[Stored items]
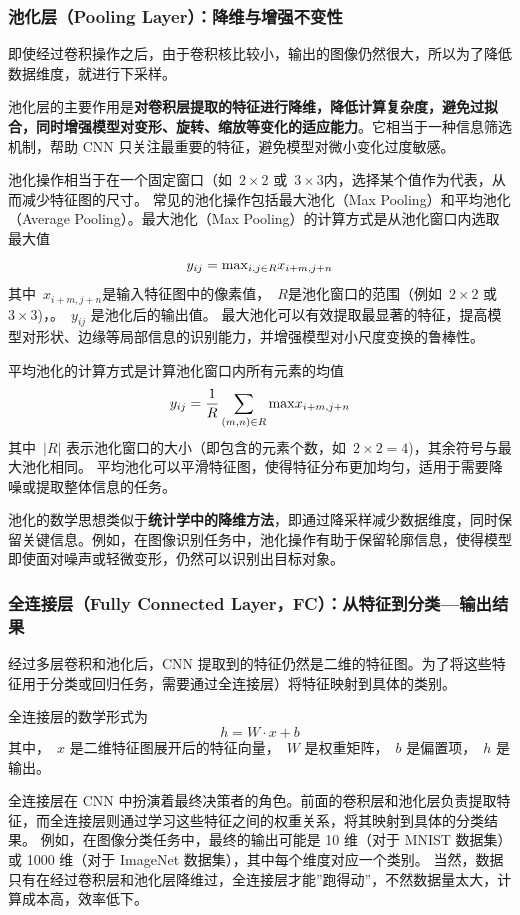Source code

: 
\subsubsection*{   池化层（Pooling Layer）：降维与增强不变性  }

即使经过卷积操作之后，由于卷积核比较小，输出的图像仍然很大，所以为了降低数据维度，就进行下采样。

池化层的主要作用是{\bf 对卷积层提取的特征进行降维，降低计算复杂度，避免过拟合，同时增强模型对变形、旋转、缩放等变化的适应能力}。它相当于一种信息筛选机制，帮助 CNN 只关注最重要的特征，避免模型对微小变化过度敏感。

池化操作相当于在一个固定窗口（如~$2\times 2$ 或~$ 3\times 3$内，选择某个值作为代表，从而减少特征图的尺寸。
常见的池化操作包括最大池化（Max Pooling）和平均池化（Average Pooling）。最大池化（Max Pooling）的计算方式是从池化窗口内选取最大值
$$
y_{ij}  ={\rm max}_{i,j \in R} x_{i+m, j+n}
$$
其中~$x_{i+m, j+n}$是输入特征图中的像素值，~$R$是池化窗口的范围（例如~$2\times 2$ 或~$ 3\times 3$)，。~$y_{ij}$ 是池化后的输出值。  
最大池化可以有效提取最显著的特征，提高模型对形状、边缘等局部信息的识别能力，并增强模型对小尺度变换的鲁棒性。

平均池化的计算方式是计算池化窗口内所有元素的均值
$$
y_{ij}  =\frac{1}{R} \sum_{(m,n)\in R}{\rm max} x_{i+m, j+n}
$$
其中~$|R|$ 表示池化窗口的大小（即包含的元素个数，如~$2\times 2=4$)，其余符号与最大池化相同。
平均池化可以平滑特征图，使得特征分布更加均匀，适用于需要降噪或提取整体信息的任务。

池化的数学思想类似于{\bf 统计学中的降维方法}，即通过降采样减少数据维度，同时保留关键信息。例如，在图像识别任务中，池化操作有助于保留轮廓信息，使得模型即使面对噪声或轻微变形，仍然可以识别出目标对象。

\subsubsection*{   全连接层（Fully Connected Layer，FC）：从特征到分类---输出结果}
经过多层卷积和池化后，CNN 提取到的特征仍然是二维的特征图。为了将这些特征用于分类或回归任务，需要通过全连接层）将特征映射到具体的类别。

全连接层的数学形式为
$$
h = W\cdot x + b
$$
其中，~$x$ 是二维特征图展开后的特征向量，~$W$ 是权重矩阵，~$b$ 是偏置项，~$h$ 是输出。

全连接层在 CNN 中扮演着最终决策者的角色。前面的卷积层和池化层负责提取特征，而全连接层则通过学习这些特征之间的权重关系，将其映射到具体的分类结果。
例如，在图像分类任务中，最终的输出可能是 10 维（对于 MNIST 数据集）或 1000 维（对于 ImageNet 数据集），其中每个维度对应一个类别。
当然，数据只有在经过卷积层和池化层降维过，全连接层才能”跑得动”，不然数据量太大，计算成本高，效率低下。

_What this task involves_: Transcribe all records verbatim and omit each image.

_Answer section_:
Source code

: 
\subsubsection*{   池化层（Pooling Layer）：降维与增强不变性  }

即使经过卷积操作之后，由于卷积核比较小，输出的图像仍然很大，所以为了降低数据维度，就进行下采样。

池化层的主要作用是{\bf 对卷积层提取的特征进行降维，降低计算复杂度，避免过拟合，同时增强模型对变形、旋转、缩放等变化的适应能力}。它相当于一种信息筛选机制，帮助 CNN 只关注最重要的特征，避免模型对微小变化过度敏感。

池化操作相当于在一个固定窗口（如~$2\times 2$ 或~$ 3\times 3$内，选择某个值作为代表，从而减少特征图的尺寸。
常见的池化操作包括最大池化（Max Pooling）和平均池化（Average Pooling）。最大池化（Max Pooling）的计算方式是从池化窗口内选取最大值
$$
y_{ij}  ={\rm max}_{i,j \in R} x_{i+m, j+n}
$$
其中~$x_{i+m, j+n}$是输入特征图中的像素值，~$R$是池化窗口的范围（例如~$2\times 2$ 或~$ 3\times 3$)，。~$y_{ij}$ 是池化后的输出值。  
最大池化可以有效提取最显著的特征，提高模型对形状、边缘等局部信息的识别能力，并增强模型对小尺度变换的鲁棒性。

平均池化的计算方式是计算池化窗口内所有元素的均值
$$
y_{ij}  =\frac{1}{R} \sum_{(m,n)\in R}{\rm max} x_{i+m, j+n}
$$
其中~$|R|$ 表示池化窗口的大小（即包含的元素个数，如~$2\times 2=4$)，其余符号与最大池化相同。
平均池化可以平滑特征图，使得特征分布更加均匀，适用于需要降噪或提取整体信息的任务。

池化的数学思想类似于{\bf 统计学中的降维方法}，即通过降采样减少数据维度，同时保留关键信息。例如，在图像识别任务中，池化操作有助于保留轮廓信息，使得模型即使面对噪声或轻微变形，仍然可以识别出目标对象。

\subsubsection*{   全连接层（Fully Connected Layer，FC）：从特征到分类---输出结果}
经过多层卷积和池化后，CNN 提取到的特征仍然是二维的特征图。为了将这些特征用于分类或回归任务，需要通过全连接层）将特征映射到具体的类别。

全连接层的数学形式为
$$
h = W\cdot x + b
$$
其中，~$x$ 是二维特征图展开后的特征向量，~$W$ 是权重矩阵，~$b$ 是偏置项，~$h$ 是输出。

全连接层在 CNN 中扮演着最终决策者的角色。前面的卷积层和池化层负责提取特征，而全连接层则通过学习这些特征之间的权重关系，将其映射到具体的分类结果。
例如，在图像分类任务中，最终的输出可能是 10 维（对于 MNIST 数据集）或 1000 维（对于 ImageNet 数据集），其中每个维度对应一个类别。
当然，数据只有在经过卷积层和池化层降维过，全连接层才能”跑得动”，不然数据量太大，计算成本高，效率低下。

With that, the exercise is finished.